As an added thought. I use a shower cap. Doesn’t matter if wash off the dust it’s still very caustic on your skin and your scalp is touch to apply moisturizer to.

When I did my TV room I did not dry sand, I used a plain old sponge to “wet sand” instead. Worked like a charm, zero dust, zero mess. No need to seal everything up, cover yourself in plastic wrap or anything else like that. Just get the sponge damp and wipe carefully, really knocks down the high spots and blends them into the surrounding area very well.

To texture the walls I used a regular paint roller and drywall mud (instructions, minimal as they are, were printed on the side of the bucket). Nothing to it, just glop some into a paint tray, I used a 3/8" nap roller and put on a thin coat, let dry, then repeat. Gives a nice texture, just enough to break up the utter flatness of bare drywall, and it hides any imperfections in my joints and whatnot. Unlike using a texture gun it was also very quiet and clean. Don’t move the roller too fast or you might get a little splatter, that’s about my only advice.

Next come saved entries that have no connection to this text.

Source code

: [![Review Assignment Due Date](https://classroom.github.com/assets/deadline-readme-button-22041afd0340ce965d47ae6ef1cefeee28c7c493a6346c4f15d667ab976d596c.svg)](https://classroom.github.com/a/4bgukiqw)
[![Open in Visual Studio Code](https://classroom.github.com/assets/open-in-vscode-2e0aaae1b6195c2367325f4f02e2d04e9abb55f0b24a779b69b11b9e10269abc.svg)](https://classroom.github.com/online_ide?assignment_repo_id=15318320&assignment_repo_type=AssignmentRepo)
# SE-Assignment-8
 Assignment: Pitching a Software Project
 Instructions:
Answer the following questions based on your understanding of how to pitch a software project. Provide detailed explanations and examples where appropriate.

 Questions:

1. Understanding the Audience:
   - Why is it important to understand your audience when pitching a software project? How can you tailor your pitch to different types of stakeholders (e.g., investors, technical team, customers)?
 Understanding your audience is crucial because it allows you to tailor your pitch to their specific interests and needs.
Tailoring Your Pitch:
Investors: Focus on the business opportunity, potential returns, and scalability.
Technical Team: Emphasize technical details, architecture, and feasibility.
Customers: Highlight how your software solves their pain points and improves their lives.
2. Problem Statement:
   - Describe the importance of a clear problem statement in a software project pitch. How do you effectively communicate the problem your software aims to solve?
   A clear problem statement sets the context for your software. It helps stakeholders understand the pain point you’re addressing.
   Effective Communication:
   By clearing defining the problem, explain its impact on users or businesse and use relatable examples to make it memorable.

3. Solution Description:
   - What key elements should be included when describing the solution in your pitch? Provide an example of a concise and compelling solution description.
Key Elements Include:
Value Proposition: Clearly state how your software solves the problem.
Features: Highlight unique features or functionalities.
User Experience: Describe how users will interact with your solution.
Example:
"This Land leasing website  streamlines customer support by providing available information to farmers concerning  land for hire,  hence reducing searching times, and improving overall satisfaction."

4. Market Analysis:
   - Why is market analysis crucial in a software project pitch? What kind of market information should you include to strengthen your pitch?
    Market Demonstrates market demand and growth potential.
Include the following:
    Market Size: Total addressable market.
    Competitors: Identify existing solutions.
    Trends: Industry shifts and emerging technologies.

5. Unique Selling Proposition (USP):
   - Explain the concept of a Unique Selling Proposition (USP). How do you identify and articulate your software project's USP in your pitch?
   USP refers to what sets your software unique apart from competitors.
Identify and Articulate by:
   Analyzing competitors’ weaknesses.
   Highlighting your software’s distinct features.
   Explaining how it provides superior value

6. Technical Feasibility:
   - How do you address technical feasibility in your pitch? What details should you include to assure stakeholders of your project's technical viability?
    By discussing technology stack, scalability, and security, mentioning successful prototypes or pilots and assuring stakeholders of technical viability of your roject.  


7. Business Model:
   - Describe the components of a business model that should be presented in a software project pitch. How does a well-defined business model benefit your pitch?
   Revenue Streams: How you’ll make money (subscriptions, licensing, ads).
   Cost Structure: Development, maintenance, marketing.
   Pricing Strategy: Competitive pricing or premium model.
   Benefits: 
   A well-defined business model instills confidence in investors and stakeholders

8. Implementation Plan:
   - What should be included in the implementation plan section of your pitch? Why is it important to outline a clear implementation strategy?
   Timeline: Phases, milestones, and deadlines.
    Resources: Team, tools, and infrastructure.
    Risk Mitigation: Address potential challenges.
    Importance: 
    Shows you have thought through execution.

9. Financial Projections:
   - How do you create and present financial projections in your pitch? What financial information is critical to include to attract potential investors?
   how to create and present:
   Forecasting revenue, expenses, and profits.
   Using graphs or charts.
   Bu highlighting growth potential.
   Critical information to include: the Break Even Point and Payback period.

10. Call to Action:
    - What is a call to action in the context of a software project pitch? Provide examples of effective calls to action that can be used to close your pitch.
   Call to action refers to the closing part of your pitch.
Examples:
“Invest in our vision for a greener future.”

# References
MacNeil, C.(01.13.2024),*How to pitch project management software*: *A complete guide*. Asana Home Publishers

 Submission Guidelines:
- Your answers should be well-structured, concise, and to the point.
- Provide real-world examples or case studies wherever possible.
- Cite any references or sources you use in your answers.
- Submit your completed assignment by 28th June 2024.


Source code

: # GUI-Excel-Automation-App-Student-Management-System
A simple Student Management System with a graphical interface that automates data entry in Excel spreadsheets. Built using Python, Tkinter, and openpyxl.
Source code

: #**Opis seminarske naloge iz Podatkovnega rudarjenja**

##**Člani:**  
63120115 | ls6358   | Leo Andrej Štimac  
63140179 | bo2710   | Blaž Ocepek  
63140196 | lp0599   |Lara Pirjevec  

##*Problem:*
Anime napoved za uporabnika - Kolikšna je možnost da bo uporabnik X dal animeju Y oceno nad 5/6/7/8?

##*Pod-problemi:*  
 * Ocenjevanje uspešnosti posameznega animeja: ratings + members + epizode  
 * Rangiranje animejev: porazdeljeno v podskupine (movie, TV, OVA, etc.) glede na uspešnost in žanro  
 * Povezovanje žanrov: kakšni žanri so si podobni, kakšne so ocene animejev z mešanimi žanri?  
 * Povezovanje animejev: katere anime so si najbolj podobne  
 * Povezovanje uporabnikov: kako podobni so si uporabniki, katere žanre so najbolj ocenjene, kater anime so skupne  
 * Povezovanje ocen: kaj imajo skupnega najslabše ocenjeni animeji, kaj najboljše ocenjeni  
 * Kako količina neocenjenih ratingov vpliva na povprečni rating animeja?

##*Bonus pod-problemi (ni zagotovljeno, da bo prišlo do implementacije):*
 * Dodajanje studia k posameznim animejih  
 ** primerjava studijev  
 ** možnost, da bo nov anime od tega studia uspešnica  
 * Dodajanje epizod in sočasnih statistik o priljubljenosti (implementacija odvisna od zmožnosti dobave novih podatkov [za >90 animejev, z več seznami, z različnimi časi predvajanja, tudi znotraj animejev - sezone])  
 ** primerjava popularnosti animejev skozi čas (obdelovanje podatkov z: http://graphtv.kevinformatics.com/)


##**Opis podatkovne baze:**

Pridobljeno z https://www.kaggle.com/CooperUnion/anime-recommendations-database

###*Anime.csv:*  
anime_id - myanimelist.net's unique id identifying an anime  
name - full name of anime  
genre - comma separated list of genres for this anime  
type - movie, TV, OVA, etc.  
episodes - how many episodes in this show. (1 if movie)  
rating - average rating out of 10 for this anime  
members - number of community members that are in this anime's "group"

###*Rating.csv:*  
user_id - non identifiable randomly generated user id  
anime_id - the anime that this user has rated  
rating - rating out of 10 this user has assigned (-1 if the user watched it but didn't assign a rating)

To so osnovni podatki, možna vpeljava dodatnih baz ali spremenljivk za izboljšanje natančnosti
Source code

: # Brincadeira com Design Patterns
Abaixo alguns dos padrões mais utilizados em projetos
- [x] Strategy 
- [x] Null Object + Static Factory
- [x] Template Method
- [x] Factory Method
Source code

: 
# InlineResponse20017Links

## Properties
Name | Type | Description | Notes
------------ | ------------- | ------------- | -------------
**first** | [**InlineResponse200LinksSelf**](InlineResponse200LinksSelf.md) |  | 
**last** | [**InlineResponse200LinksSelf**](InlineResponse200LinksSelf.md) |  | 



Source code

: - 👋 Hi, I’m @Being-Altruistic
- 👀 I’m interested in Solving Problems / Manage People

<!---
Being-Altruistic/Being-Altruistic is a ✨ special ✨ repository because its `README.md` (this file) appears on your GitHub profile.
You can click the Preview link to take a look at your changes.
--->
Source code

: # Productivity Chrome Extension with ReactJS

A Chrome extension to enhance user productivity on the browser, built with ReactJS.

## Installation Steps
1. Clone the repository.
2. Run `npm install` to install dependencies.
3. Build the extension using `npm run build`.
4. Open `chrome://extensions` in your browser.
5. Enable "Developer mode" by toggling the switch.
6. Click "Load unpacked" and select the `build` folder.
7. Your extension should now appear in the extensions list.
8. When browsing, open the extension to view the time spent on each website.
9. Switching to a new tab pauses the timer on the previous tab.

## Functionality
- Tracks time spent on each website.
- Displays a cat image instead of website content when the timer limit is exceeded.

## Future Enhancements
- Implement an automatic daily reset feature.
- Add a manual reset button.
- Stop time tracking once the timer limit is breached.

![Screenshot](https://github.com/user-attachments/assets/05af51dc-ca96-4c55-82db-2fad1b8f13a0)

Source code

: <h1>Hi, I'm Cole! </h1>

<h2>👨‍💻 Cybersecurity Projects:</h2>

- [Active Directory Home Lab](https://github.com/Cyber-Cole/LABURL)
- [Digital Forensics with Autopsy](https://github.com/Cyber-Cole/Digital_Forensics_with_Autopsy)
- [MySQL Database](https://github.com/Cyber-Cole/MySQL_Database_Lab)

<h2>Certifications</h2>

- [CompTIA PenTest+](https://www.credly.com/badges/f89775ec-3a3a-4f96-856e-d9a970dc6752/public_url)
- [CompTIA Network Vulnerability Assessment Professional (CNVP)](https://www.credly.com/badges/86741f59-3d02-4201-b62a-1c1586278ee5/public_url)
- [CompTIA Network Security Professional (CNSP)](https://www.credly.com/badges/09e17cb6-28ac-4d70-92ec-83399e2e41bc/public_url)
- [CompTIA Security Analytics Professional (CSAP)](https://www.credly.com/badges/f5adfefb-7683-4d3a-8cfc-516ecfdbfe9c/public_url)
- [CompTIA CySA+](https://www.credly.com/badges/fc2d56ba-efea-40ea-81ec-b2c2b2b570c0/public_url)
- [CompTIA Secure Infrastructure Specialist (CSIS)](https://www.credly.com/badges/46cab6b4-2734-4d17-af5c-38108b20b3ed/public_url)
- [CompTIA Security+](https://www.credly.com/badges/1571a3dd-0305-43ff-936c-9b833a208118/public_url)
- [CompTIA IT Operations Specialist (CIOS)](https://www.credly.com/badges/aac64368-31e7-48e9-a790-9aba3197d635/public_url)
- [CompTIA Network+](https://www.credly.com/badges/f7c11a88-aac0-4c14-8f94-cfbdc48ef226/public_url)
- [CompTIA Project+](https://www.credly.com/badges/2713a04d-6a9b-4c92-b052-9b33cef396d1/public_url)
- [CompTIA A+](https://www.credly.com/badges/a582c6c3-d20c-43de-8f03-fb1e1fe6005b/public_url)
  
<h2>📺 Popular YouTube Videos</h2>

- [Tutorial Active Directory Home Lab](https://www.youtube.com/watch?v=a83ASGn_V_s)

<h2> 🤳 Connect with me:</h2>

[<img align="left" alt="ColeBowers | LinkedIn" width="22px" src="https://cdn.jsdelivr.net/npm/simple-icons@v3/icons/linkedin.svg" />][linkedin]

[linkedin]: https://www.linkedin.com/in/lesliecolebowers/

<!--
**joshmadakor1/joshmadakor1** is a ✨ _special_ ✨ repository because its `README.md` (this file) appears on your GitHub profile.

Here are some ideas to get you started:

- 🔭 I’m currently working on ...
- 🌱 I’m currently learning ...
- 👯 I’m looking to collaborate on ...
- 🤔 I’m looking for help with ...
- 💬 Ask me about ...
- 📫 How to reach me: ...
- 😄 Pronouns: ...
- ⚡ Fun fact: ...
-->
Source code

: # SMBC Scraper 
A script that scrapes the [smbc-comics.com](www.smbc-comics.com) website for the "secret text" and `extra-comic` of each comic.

I am not a contractor or drywaller or anything, just Joe Homeowner who wanted to save some money. Did the whole room myself with no drama, it was very inexpensive and there’s only one joint that didn’t come out very nice (and it’s pretty much hidden by stuff anyhow).

Like I said look up wet sanding.

Are you going to texture it?

Nope.

Don’t let any pieces of dried joint compound get on your tools or in your mud. It’ll leave little trails when you’re trying to smooth out the joint which will require yet another coat to get rid.

Sorry I’m late to this drywall party. For joint taping and deep (1st) applications, I prefer USG blue drywall coumpound. It’s a little stiffer, but contains less moisture and doesn’t shrink as much as does green. For folks who aren’t used to do drywall joints, I’d advise to measure and tear your paper, then soak it in water for a few minutes. Squeege the excess water from the paper with your fingers before placing it in the base coat of mud. Then smooth that with your knife, and overlay it with another layer of mud. The pre-wetted paper is less likely to leach moisture from the drywall and lift or bubble.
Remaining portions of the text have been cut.